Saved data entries

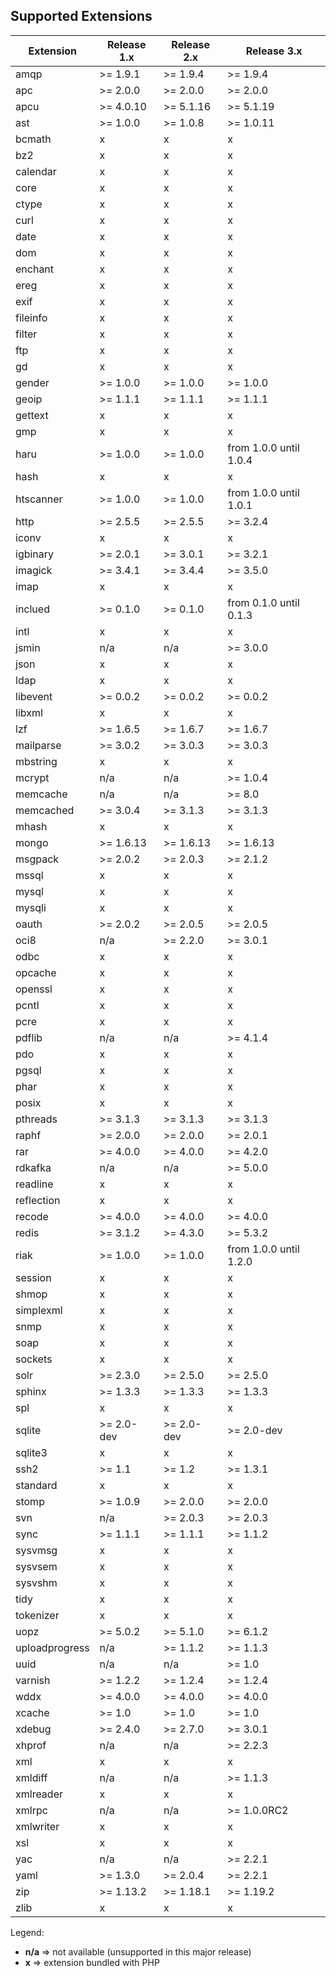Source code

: ## Supported Extensions

| Extension      | Release 1.x | Release 2.x | Release 3.x |
|----------------|-------------|-------------|-------------|
| amqp           | &gt;= 1.9.1 | &gt;= 1.9.4 | &gt;= 1.9.4 |
| apc            | &gt;= 2.0.0 | &gt;= 2.0.0 | &gt;= 2.0.0 |
| apcu           | &gt;= 4.0.10| &gt;= 5.1.16| &gt;= 5.1.19|
| ast            | &gt;= 1.0.0 | &gt;= 1.0.8 | &gt;= 1.0.11|
| bcmath         |    x        |    x        |    x        |
| bz2            |    x        |    x        |    x        |
| calendar       |    x        |    x        |    x        |
| core           |    x        |    x        |    x        |
| ctype          |    x        |    x        |    x        |
| curl           |    x        |    x        |    x        |
| date           |    x        |    x        |    x        |
| dom            |    x        |    x        |    x        |
| enchant        |    x        |    x        |    x        |
| ereg           |    x        |    x        |    x        |
| exif           |    x        |    x        |    x        |
| fileinfo       |    x        |    x        |    x        |
| filter         |    x        |    x        |    x        |
| ftp            |    x        |    x        |    x        |
| gd             |    x        |    x        |    x        |
| gender         | &gt;= 1.0.0 | &gt;= 1.0.0 | &gt;= 1.0.0 |
| geoip          | &gt;= 1.1.1 | &gt;= 1.1.1 | &gt;= 1.1.1 |
| gettext        |    x        |    x        |    x        |
| gmp            |    x        |    x        |    x        |
| haru           | &gt;= 1.0.0 | &gt;= 1.0.0 | from 1.0.0 until 1.0.4 |
| hash           |    x        |    x        |    x        |
| htscanner      | &gt;= 1.0.0 | &gt;= 1.0.0 | from 1.0.0 until 1.0.1 |
| http           | &gt;= 2.5.5 | &gt;= 2.5.5 | &gt;= 3.2.4 |
| iconv          |    x        |    x        |    x        |
| igbinary       | &gt;= 2.0.1 | &gt;= 3.0.1 | &gt;= 3.2.1 |
| imagick        | &gt;= 3.4.1 | &gt;= 3.4.4 | &gt;= 3.5.0 |
| imap           |    x        |    x        |    x        |
| inclued        | &gt;= 0.1.0 | &gt;= 0.1.0 | from 0.1.0 until 0.1.3 |
| intl           |    x        |    x        |    x        |
| jsmin          |    n/a      |    n/a      | &gt;= 3.0.0 |
| json           |    x        |    x        |    x        |
| ldap           |    x        |    x        |    x        |
| libevent       | &gt;= 0.0.2 | &gt;= 0.0.2 | &gt;= 0.0.2 |
| libxml         |    x        |    x        |    x        |
| lzf            | &gt;= 1.6.5 | &gt;= 1.6.7 | &gt;= 1.6.7 |
| mailparse      | &gt;= 3.0.2 | &gt;= 3.0.3 | &gt;= 3.0.3 |
| mbstring       |    x        |    x        |    x        |
| mcrypt         |    n/a      |    n/a      | &gt;= 1.0.4 |
| memcache       |    n/a      |    n/a      | &gt;= 8.0   |
| memcached      | &gt;= 3.0.4 | &gt;= 3.1.3 | &gt;= 3.1.3 |
| mhash          |    x        |    x        |    x        |
| mongo          | &gt;= 1.6.13| &gt;= 1.6.13| &gt;= 1.6.13|
| msgpack        | &gt;= 2.0.2 | &gt;= 2.0.3 | &gt;= 2.1.2 |
| mssql          |    x        |    x        |    x        |
| mysql          |    x        |    x        |    x        |
| mysqli         |    x        |    x        |    x        |
| oauth          | &gt;= 2.0.2 | &gt;= 2.0.5 | &gt;= 2.0.5 |
| oci8           |    n/a      | &gt;= 2.2.0 | &gt;= 3.0.1 |
| odbc           |    x        |    x        |    x        |
| opcache        |    x        |    x        |    x        |
| openssl        |    x        |    x        |    x        |
| pcntl          |    x        |    x        |    x        |
| pcre           |    x        |    x        |    x        |
| pdflib         |    n/a      |    n/a      | &gt;= 4.1.4 |
| pdo            |    x        |    x        |    x        |
| pgsql          |    x        |    x        |    x        |
| phar           |    x        |    x        |    x        |
| posix          |    x        |    x        |    x        |
| pthreads       | &gt;= 3.1.3 | &gt;= 3.1.3 | &gt;= 3.1.3 |
| raphf          | &gt;= 2.0.0 | &gt;= 2.0.0 | &gt;= 2.0.1 |
| rar            | &gt;= 4.0.0 | &gt;= 4.0.0 | &gt;= 4.2.0 |
| rdkafka        |    n/a      |    n/a      | &gt;= 5.0.0 |
| readline       |    x        |    x        |    x        |
| reflection     |    x        |    x        |    x        |
| recode         | &gt;= 4.0.0 | &gt;= 4.0.0 | &gt;= 4.0.0 |
| redis          | &gt;= 3.1.2 | &gt;= 4.3.0 | &gt;= 5.3.2 |
| riak           | &gt;= 1.0.0 | &gt;= 1.0.0 | from 1.0.0 until 1.2.0 |
| session        |    x        |    x        |    x        |
| shmop          |    x        |    x        |    x        |
| simplexml      |    x        |    x        |    x        |
| snmp           |    x        |    x        |    x        |
| soap           |    x        |    x        |    x        |
| sockets        |    x        |    x        |    x        |
| solr           | &gt;= 2.3.0 | &gt;= 2.5.0 | &gt;= 2.5.0 |
| sphinx         | &gt;= 1.3.3 | &gt;= 1.3.3 | &gt;= 1.3.3 |
| spl            |    x        |    x        |    x        |
| sqlite         | &gt;= 2.0-dev  | &gt;= 2.0-dev  | &gt;= 2.0-dev  |
| sqlite3        |    x        |    x        |    x        |
| ssh2           | &gt;= 1.1   | &gt;= 1.2   | &gt;= 1.3.1 |
| standard       |    x        |    x        |    x        |
| stomp          | &gt;= 1.0.9 | &gt;= 2.0.0 | &gt;= 2.0.0 |
| svn            |    n/a      | &gt;= 2.0.3 | &gt;= 2.0.3 |
| sync           | &gt;= 1.1.1 | &gt;= 1.1.1 | &gt;= 1.1.2 |
| sysvmsg        |    x        |    x        |    x        |
| sysvsem        |    x        |    x        |    x        |
| sysvshm        |    x        |    x        |    x        |
| tidy           |    x        |    x        |    x        |
| tokenizer      |    x        |    x        |    x        |
| uopz           | &gt;= 5.0.2 | &gt;= 5.1.0 | &gt;= 6.1.2 |
| uploadprogress |    n/a      | &gt;= 1.1.2 | &gt;= 1.1.3 |
| uuid           |    n/a      |    n/a      | &gt;= 1.0   |
| varnish        | &gt;= 1.2.2 | &gt;= 1.2.4 | &gt;= 1.2.4 |
| wddx           | &gt;= 4.0.0 | &gt;= 4.0.0 | &gt;= 4.0.0 |
| xcache         | &gt;= 1.0   | &gt;= 1.0   | &gt;= 1.0   |
| xdebug         | &gt;= 2.4.0 | &gt;= 2.7.0 | &gt;= 3.0.1 |
| xhprof         |    n/a      |    n/a      | &gt;= 2.2.3 |
| xml            |    x        |    x        |    x        |
| xmldiff        |    n/a      |    n/a      | &gt;= 1.1.3 |
| xmlreader      |    x        |    x        |    x        |
| xmlrpc         |    n/a      |    n/a      | &gt;= 1.0.0RC2 |
| xmlwriter      |    x        |    x        |    x        |
| xsl            |    x        |    x        |    x        |
| yac            |    n/a      |    n/a      | &gt;= 2.2.1 |
| yaml           | &gt;= 1.3.0 | &gt;= 2.0.4 | &gt;= 2.2.1 |
| zip            | &gt;= 1.13.2| &gt;= 1.18.1| &gt;= 1.19.2|
| zlib           |    x        |    x        |    x        |

Legend:
* **n/a** => not available (unsupported in this major release)
* **x**   => extension bundled with PHP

Exercise: Since pictures are not part of the copy, set down only the remaining data exactly.

Solution for this exercise:
Source code

: ## Supported Extensions

| Extension      | Release 1.x | Release 2.x | Release 3.x |
|----------------|-------------|-------------|-------------|
| amqp           | &gt;= 1.9.1 | &gt;= 1.9.4 | &gt;= 1.9.4 |
| apc            | &gt;= 2.0.0 | &gt;= 2.0.0 | &gt;= 2.0.0 |
| apcu           | &gt;= 4.0.10| &gt;= 5.1.16| &gt;= 5.1.19|
| ast            | &gt;= 1.0.0 | &gt;= 1.0.8 | &gt;= 1.0.11|
| bcmath         |    x        |    x        |    x        |
| bz2            |    x        |    x        |    x        |
| calendar       |    x        |    x        |    x        |
| core           |    x        |    x        |    x        |
| ctype          |    x        |    x        |    x        |
| curl           |    x        |    x        |    x        |
| date           |    x        |    x        |    x        |
| dom            |    x        |    x        |    x        |
| enchant        |    x        |    x        |    x        |
| ereg           |    x        |    x        |    x        |
| exif           |    x        |    x        |    x        |
| fileinfo       |    x        |    x        |    x        |
| filter         |    x        |    x        |    x        |
| ftp            |    x        |    x        |    x        |
| gd             |    x        |    x        |    x        |
| gender         | &gt;= 1.0.0 | &gt;= 1.0.0 | &gt;= 1.0.0 |
| geoip          | &gt;= 1.1.1 | &gt;= 1.1.1 | &gt;= 1.1.1 |
| gettext        |    x        |    x        |    x        |
| gmp            |    x        |    x        |    x        |
| haru           | &gt;= 1.0.0 | &gt;= 1.0.0 | from 1.0.0 until 1.0.4 |
| hash           |    x        |    x        |    x        |
| htscanner      | &gt;= 1.0.0 | &gt;= 1.0.0 | from 1.0.0 until 1.0.1 |
| http           | &gt;= 2.5.5 | &gt;= 2.5.5 | &gt;= 3.2.4 |
| iconv          |    x        |    x        |    x        |
| igbinary       | &gt;= 2.0.1 | &gt;= 3.0.1 | &gt;= 3.2.1 |
| imagick        | &gt;= 3.4.1 | &gt;= 3.4.4 | &gt;= 3.5.0 |
| imap           |    x        |    x        |    x        |
| inclued        | &gt;= 0.1.0 | &gt;= 0.1.0 | from 0.1.0 until 0.1.3 |
| intl           |    x        |    x        |    x        |
| jsmin          |    n/a      |    n/a      | &gt;= 3.0.0 |
| json           |    x        |    x        |    x        |
| ldap           |    x        |    x        |    x        |
| libevent       | &gt;= 0.0.2 | &gt;= 0.0.2 | &gt;= 0.0.2 |
| libxml         |    x        |    x        |    x        |
| lzf            | &gt;= 1.6.5 | &gt;= 1.6.7 | &gt;= 1.6.7 |
| mailparse      | &gt;= 3.0.2 | &gt;= 3.0.3 | &gt;= 3.0.3 |
| mbstring       |    x        |    x        |    x        |
| mcrypt         |    n/a      |    n/a      | &gt;= 1.0.4 |
| memcache       |    n/a      |    n/a      | &gt;= 8.0   |
| memcached      | &gt;= 3.0.4 | &gt;= 3.1.3 | &gt;= 3.1.3 |
| mhash          |    x        |    x        |    x        |
| mongo          | &gt;= 1.6.13| &gt;= 1.6.13| &gt;= 1.6.13|
| msgpack        | &gt;= 2.0.2 | &gt;= 2.0.3 | &gt;= 2.1.2 |
| mssql          |    x        |    x        |    x        |
| mysql          |    x        |    x        |    x        |
| mysqli         |    x        |    x        |    x        |
| oauth          | &gt;= 2.0.2 | &gt;= 2.0.5 | &gt;= 2.0.5 |
| oci8           |    n/a      | &gt;= 2.2.0 | &gt;= 3.0.1 |
| odbc           |    x        |    x        |    x        |
| opcache        |    x        |    x        |    x        |
| openssl        |    x        |    x        |    x        |
| pcntl          |    x        |    x        |    x        |
| pcre           |    x        |    x        |    x        |
| pdflib         |    n/a      |    n/a      | &gt;= 4.1.4 |
| pdo            |    x        |    x        |    x        |
| pgsql          |    x        |    x        |    x        |
| phar           |    x        |    x        |    x        |
| posix          |    x        |    x        |    x        |
| pthreads       | &gt;= 3.1.3 | &gt;= 3.1.3 | &gt;= 3.1.3 |
| raphf          | &gt;= 2.0.0 | &gt;= 2.0.0 | &gt;= 2.0.1 |
| rar            | &gt;= 4.0.0 | &gt;= 4.0.0 | &gt;= 4.2.0 |
| rdkafka        |    n/a      |    n/a      | &gt;= 5.0.0 |
| readline       |    x        |    x        |    x        |
| reflection     |    x        |    x        |    x        |
| recode         | &gt;= 4.0.0 | &gt;= 4.0.0 | &gt;= 4.0.0 |
| redis          | &gt;= 3.1.2 | &gt;= 4.3.0 | &gt;= 5.3.2 |
| riak           | &gt;= 1.0.0 | &gt;= 1.0.0 | from 1.0.0 until 1.2.0 |
| session        |    x        |    x        |    x        |
| shmop          |    x        |    x        |    x        |
| simplexml      |    x        |    x        |    x        |
| snmp           |    x        |    x        |    x        |
| soap           |    x        |    x        |    x        |
| sockets        |    x        |    x        |    x        |
| solr           | &gt;= 2.3.0 | &gt;= 2.5.0 | &gt;= 2.5.0 |
| sphinx         | &gt;= 1.3.3 | &gt;= 1.3.3 | &gt;= 1.3.3 |
| spl            |    x        |    x        |    x        |
| sqlite         | &gt;= 2.0-dev  | &gt;= 2.0-dev  | &gt;= 2.0-dev  |
| sqlite3        |    x        |    x        |    x        |
| ssh2           | &gt;= 1.1   | &gt;= 1.2   | &gt;= 1.3.1 |
| standard       |    x        |    x        |    x        |
| stomp          | &gt;= 1.0.9 | &gt;= 2.0.0 | &gt;= 2.0.0 |
| svn            |    n/a      | &gt;= 2.0.3 | &gt;= 2.0.3 |
| sync           | &gt;= 1.1.1 | &gt;= 1.1.1 | &gt;= 1.1.2 |
| sysvmsg        |    x        |    x        |    x        |
| sysvsem        |    x        |    x        |    x        |
| sysvshm        |    x        |    x        |    x        |
| tidy           |    x        |    x        |    x        |
| tokenizer      |    x        |    x        |    x        |
| uopz           | &gt;= 5.0.2 | &gt;= 5.1.0 | &gt;= 6.1.2 |
| uploadprogress |    n/a      | &gt;= 1.1.2 | &gt;= 1.1.3 |
| uuid           |    n/a      |    n/a      | &gt;= 1.0   |
| varnish        | &gt;= 1.2.2 | &gt;= 1.2.4 | &gt;= 1.2.4 |
| wddx           | &gt;= 4.0.0 | &gt;= 4.0.0 | &gt;= 4.0.0 |
| xcache         | &gt;= 1.0   | &gt;= 1.0   | &gt;= 1.0   |
| xdebug         | &gt;= 2.4.0 | &gt;= 2.7.0 | &gt;= 3.0.1 |
| xhprof         |    n/a      |    n/a      | &gt;= 2.2.3 |
| xml            |    x        |    x        |    x        |
| xmldiff        |    n/a      |    n/a      | &gt;= 1.1.3 |
| xmlreader      |    x        |    x        |    x        |
| xmlrpc         |    n/a      |    n/a      | &gt;= 1.0.0RC2 |
| xmlwriter      |    x        |    x        |    x        |
| xsl            |    x        |    x        |    x        |
| yac            |    n/a      |    n/a      | &gt;= 2.2.1 |
| yaml           | &gt;= 1.3.0 | &gt;= 2.0.4 | &gt;= 2.2.1 |
| zip            | &gt;= 1.13.2| &gt;= 1.18.1| &gt;= 1.19.2|
| zlib           |    x        |    x        |    x        |

Legend:
* **n/a** => not available (unsupported in this major release)
* **x**   => extension bundled with PHP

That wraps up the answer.